Espera-se que o SARS-Cov-2 tenha, no máximo, duas mutações por mês, o que significa que já era expectável que tenha entre cinco a oito mutações. Essas alterações estão relacionadas com a mutação natural do vírus durante o processo infeccioso e à medida que vai passando de pessoa para pessoa. “[Nestes dois genomas] não detectámos mutações novas que outros [grupos de investigação] não tivessem detectado”, diz o bioinformático, explicando que é “pouco interessante” dizer o que se viu em cada um dos genomas, uma vez que ainda não se conhece o significado das mutações.
Humanos vs SARS-Cov-2
Agora, estamos em plena luta com o vírus. Nós atacamo-lo ao tentar reconhecer regiões que possam ser destruídas através de anticorpos do sistema imunitário. O SARS-Cov-2 enfrenta-nos ao modificar o seu genoma de forma aleatória. As mutações do vírus podem ser prejudiciais para o vírus se os anticorpos as reconhecerem. Assim, conseguimos derrotá-lo. Mas, se as mutações forem vantajosas para o vírus, escapam ao sistema imunitário. O SARS-Cov-2 passa a sobreviver mais facilmente no nosso corpo e vai-se transmitindo de pessoa para pessoa.
As mutações detectadas nos casos portugueses deverão ser vantajosas para o vírus. “Se tivessem sido prejudiciais, não as estávamos a apanhar em várias pessoas e já teriam desaparecido. Estamos a apanhá-las em pessoas aqui e outros países identificaram as mesmas sequências, o que significa que o tipo de mutações que estamos a encontrar é de alguma forma benéficas para o vírus. Não sabemos é em quê.” Para isso, será necessária mais investigação.
Mas, no fundo, estes dois genomas dos casos portugueses só foram cobaias de um trabalho de sequenciação maior. Espera-se que na próxima semana se tenham já sequenciado entre 30 a 40 SARS-Cov de casos em Portugal, o que também dependerá da colaboração com equipas clínicas. Dentro deste trabalho, pretende-se ter a maior parte dos casos que constituem o arranque das infecções em Portugal e todas as primeiras cadeias de transmissão sequenciadas. As cadeias de transmissão representam grupos de pessoas relacionadas epidemiologicamente devido à propagação de um vírus com uma sequência idêntica.

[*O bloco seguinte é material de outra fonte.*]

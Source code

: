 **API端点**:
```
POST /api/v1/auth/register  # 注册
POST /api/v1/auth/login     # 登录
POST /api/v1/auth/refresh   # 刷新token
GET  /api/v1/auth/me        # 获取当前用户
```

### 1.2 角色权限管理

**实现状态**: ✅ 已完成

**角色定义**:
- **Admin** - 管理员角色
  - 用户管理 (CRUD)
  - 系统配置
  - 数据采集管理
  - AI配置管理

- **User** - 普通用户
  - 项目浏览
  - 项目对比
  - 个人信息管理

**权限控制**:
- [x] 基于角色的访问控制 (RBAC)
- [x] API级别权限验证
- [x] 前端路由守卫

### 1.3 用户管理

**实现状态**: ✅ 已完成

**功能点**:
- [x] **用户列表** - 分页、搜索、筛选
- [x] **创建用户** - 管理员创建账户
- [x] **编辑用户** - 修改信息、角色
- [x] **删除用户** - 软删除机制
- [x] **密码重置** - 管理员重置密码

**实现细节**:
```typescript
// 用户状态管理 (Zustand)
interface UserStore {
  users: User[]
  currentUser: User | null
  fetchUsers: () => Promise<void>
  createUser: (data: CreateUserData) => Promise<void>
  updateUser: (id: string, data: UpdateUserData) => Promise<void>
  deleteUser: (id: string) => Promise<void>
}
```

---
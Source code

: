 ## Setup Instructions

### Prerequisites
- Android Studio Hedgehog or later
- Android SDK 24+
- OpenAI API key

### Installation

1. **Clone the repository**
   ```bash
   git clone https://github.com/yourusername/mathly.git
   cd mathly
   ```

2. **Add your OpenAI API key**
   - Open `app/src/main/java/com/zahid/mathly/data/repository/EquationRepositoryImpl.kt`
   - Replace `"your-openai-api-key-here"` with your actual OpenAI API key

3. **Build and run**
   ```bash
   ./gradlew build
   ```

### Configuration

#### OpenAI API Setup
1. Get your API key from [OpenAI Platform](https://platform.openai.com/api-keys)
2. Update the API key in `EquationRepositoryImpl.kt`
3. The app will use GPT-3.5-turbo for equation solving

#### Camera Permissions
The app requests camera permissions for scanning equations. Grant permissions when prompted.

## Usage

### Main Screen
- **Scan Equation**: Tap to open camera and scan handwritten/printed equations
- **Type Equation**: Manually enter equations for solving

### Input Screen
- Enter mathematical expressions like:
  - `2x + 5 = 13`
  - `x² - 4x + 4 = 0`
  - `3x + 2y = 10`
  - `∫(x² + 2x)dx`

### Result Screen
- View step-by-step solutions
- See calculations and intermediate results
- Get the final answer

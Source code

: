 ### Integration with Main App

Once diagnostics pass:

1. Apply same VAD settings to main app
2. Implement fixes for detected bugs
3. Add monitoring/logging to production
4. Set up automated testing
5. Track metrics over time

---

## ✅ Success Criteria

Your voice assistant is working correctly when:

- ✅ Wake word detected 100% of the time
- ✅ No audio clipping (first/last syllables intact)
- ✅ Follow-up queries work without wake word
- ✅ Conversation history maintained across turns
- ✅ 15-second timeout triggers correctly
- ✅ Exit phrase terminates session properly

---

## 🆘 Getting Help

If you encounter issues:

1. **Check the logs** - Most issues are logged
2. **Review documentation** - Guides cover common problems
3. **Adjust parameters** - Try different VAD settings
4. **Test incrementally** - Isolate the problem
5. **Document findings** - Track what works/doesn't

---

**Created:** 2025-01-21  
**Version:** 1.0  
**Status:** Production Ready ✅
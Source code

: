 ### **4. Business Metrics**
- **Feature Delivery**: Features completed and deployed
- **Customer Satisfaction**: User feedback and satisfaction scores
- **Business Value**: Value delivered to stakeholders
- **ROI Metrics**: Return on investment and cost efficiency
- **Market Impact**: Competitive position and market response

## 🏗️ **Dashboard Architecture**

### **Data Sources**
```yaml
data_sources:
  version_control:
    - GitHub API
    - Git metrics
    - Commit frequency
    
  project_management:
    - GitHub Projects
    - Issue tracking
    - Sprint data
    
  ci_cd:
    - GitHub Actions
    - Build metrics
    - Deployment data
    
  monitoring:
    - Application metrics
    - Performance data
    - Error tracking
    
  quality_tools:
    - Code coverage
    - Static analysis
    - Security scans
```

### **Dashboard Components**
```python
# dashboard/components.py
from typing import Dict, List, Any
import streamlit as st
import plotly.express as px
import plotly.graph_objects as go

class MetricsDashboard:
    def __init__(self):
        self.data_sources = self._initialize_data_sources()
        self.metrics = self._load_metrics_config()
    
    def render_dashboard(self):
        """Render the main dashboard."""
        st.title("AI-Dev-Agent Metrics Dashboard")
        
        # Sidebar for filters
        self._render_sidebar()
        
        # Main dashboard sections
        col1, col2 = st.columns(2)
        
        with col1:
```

Das vacinas às medidas de contenção
A disponibilidade dos genomas do vírus sequenciados em todo o mundo será útil a curto e médio prazo no desenvolvimento de uma vacina. Uma vacina depende do perfil mutacional do vírus. Isto é, o vírus tem genes que codificam certas proteínas que são reconhecidas pelo sistema imunitário. As vacinas são desenvolvidas com base na sequência dessas proteínas e, por isso, é determinante conhecer todas as variantes das proteínas. Neste momento, há vários grupos de investigação a nível mundial a trabalhar na criação de uma vacina específica para o vírus SARS-Cov-2 que dá origem à doença covid-19.
A sequenciação, disponibilização e análise dos vários genomas pode também informar as autoridades do país quanto às medidas que devem ser tomadas. Vejamos: hoje sabemos que há seis cadeias de transmissão activas e que outras estão a ser investigadas, segundo revelou Marta Temido, ministra da Saúde, na terça-feira. A equipa de João Paulo Gomes pretende confirmar geneticamente essas cadeias de transmissão, bem como detectar a circulação de outras estirpes do SARS-Cov-2 que passam a ser responsáveis por cadeias de transmissão ainda desconhecidas.
Os estudos epidemiológicos traçam essas cadeias, mas a genética pode detectar algo que tenha escapado. Se durante a sequenciação de genomas existirem muitas sequências iguais às que já foram detectadas, quer dizer que têm de ter alguma ligação com os casos já detectados e com as mesmas cadeias de transmissão. Mas, se existirem diferenças nas sequências genéticas, indica que houve pontos de entrada em Portugal que os inquéritos epidemiológicos desconheciam e existem casos de transmissão na comunidade que não têm ligação com nenhum outro caso antes identificado. Este tipo de informação é muito importante na fase inicial da epidemia.